§ **WORK TO COMPLETE**
Look through the lines below and copy each one that includes "proofname".
• • • • • • •
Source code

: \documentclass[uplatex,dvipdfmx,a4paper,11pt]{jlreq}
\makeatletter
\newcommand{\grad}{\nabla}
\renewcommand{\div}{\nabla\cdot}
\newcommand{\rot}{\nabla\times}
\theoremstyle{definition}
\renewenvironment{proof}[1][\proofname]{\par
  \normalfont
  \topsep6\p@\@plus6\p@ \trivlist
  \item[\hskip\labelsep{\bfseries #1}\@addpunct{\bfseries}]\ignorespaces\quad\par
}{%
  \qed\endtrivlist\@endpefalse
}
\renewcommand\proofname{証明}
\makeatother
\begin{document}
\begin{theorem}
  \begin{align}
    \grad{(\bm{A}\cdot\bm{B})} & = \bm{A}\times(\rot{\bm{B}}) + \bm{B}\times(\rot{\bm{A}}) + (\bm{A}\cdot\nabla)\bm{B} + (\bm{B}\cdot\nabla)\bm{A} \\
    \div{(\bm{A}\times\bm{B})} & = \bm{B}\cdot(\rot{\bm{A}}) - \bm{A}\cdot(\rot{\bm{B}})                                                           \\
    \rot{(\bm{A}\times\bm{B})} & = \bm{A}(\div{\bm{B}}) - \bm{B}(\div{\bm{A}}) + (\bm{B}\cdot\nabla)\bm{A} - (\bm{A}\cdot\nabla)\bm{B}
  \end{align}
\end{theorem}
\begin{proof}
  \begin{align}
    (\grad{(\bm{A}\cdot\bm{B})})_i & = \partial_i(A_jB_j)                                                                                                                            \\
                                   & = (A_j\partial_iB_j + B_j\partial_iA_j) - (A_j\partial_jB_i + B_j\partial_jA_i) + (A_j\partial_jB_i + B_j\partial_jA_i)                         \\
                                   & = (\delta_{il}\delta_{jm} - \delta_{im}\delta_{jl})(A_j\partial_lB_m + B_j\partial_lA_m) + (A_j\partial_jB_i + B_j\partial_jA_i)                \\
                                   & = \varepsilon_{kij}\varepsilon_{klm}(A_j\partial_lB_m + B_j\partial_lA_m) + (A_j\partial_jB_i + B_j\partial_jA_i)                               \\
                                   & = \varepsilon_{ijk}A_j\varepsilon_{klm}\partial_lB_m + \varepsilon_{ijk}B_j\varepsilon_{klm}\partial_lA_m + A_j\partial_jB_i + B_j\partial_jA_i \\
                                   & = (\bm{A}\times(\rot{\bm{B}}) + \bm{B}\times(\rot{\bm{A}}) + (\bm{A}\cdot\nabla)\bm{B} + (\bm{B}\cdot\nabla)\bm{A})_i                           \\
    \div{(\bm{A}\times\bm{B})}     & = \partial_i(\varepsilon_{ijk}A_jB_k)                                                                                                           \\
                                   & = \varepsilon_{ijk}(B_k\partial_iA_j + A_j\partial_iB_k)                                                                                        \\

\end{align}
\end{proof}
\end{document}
• • • • • • •
§ **ANSWER SPACE**
\renewenvironment{proof}[1][\proofname]{\par
\renewcommand\proofname{証明}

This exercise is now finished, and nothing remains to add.